• Exercise details: Return the number of lines below with "tabular" in them, and nothing else.

[Stored data]

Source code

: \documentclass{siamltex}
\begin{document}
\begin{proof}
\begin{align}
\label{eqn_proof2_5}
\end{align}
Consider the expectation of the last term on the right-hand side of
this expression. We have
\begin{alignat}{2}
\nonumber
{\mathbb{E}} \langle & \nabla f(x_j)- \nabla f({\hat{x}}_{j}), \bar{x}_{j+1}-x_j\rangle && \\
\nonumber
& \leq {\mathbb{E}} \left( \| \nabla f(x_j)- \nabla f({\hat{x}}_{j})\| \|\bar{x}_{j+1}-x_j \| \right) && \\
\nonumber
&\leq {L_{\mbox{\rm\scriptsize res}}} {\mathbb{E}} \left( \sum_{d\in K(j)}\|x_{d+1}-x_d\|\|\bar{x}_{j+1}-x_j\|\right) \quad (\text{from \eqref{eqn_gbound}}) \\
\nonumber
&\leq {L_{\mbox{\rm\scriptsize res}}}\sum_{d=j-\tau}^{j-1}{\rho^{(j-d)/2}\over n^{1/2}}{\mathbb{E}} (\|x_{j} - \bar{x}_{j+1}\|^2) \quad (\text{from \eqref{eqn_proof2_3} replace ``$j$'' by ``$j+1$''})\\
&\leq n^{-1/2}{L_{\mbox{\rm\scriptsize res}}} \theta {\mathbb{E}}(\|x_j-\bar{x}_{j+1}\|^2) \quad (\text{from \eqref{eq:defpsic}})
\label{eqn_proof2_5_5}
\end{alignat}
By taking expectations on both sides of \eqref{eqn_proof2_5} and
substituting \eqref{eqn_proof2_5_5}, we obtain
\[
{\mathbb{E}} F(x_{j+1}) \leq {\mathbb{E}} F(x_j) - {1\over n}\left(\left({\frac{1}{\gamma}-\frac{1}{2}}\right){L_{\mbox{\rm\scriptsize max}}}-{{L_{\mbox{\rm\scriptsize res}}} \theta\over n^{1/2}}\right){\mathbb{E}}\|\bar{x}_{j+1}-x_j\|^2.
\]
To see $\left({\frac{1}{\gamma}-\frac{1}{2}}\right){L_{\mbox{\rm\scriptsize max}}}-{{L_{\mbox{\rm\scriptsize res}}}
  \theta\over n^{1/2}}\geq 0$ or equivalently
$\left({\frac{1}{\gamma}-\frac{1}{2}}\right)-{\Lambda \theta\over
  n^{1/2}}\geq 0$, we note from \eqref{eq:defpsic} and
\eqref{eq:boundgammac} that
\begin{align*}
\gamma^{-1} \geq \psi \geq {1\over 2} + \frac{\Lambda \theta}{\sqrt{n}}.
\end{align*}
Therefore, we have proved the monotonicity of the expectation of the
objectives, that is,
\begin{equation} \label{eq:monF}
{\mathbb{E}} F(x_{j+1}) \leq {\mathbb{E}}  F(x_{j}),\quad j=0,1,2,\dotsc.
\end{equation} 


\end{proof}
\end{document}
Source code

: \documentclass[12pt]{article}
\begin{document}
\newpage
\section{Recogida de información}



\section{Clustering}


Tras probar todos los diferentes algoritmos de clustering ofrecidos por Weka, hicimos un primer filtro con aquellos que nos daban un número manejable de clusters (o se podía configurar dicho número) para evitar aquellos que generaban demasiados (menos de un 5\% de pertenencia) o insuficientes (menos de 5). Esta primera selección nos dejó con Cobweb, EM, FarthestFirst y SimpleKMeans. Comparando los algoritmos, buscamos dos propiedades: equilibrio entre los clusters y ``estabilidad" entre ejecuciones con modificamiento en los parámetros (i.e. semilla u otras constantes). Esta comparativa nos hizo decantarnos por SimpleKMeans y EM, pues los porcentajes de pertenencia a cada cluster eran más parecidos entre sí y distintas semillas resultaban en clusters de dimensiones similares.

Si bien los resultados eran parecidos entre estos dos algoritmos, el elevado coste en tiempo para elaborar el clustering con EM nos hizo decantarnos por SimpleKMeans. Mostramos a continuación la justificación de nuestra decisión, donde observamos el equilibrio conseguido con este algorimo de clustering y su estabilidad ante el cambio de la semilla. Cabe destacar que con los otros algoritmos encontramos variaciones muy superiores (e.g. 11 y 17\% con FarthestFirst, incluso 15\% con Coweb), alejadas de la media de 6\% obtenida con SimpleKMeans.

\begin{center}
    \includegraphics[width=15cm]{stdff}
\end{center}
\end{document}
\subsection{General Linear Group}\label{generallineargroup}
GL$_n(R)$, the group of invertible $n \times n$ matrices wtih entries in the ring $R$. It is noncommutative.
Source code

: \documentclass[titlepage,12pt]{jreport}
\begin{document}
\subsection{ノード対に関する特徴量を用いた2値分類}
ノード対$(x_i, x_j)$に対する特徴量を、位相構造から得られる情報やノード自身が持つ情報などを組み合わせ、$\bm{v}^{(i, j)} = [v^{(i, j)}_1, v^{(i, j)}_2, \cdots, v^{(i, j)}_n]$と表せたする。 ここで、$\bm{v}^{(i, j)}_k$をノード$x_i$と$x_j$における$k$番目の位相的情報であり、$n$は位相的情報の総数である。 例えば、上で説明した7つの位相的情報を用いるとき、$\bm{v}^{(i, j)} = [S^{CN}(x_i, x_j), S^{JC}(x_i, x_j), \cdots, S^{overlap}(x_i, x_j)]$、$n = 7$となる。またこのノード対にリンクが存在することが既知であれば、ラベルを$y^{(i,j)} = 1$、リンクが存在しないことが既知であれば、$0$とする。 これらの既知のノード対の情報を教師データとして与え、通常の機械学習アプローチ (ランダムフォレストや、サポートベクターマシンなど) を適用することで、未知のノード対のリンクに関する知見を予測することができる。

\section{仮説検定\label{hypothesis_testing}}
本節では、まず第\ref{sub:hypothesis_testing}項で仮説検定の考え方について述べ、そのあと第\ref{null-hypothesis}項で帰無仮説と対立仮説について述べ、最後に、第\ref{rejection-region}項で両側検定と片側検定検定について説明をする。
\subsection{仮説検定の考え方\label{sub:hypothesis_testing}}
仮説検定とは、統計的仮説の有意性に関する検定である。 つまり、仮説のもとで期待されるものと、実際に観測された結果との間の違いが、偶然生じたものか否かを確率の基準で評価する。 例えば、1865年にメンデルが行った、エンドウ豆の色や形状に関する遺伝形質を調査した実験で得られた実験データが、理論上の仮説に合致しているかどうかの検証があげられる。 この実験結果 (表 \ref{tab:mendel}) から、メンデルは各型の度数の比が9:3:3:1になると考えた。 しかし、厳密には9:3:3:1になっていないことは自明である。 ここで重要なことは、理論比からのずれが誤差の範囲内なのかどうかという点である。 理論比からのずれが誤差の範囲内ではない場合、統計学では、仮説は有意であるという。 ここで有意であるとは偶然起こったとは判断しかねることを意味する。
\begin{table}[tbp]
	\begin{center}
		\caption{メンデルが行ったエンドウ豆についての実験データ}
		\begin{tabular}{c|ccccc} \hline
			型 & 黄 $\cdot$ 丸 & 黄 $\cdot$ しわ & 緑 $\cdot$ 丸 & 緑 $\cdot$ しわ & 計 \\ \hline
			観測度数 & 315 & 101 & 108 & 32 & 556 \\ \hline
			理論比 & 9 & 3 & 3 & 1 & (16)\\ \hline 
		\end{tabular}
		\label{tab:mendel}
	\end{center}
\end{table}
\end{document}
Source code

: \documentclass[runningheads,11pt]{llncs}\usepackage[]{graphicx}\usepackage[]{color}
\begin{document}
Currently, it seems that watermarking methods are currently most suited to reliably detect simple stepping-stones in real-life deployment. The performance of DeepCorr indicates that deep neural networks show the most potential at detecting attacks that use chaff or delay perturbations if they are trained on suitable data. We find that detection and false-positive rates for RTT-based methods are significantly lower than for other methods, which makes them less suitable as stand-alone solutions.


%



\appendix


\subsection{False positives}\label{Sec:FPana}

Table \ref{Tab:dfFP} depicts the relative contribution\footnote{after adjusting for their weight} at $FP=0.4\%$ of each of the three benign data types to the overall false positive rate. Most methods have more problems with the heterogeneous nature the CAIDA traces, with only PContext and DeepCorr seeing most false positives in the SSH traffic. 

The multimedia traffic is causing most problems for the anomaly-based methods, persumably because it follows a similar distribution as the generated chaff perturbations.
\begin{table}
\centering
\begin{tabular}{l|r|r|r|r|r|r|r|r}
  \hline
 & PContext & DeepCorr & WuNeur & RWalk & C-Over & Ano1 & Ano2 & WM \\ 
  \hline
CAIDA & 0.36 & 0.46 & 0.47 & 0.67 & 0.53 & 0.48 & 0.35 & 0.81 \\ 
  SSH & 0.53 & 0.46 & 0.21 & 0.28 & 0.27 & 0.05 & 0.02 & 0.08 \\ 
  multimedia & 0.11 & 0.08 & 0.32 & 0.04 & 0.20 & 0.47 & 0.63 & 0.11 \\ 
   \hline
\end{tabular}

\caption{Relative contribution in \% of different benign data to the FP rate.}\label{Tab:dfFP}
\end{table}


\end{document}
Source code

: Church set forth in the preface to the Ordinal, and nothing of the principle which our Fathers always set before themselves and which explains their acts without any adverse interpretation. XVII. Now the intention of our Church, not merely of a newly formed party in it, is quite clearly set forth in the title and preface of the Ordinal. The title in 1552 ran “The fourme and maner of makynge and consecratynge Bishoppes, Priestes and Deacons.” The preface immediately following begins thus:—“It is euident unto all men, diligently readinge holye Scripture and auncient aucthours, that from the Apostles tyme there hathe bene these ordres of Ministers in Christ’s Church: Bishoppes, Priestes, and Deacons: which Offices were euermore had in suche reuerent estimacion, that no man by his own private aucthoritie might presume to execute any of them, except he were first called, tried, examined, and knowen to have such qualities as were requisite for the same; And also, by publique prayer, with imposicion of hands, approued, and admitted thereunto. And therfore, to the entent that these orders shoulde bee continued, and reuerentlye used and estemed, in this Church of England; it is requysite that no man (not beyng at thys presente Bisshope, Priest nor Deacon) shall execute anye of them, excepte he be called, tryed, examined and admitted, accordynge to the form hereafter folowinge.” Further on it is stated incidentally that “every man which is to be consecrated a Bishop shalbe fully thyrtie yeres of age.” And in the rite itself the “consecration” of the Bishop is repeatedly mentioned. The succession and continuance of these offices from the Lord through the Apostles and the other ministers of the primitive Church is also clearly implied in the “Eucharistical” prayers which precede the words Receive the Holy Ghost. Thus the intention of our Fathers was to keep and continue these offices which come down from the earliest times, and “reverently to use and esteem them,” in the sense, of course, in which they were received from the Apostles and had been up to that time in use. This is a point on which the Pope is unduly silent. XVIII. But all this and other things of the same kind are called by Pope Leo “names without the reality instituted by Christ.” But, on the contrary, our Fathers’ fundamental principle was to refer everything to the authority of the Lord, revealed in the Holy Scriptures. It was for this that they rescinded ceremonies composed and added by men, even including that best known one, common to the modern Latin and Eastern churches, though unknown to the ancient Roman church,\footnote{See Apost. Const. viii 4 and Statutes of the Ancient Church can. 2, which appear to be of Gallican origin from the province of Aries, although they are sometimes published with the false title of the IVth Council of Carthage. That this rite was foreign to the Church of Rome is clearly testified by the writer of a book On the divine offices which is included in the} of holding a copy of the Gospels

[/Stored data]

• Worked solution: 4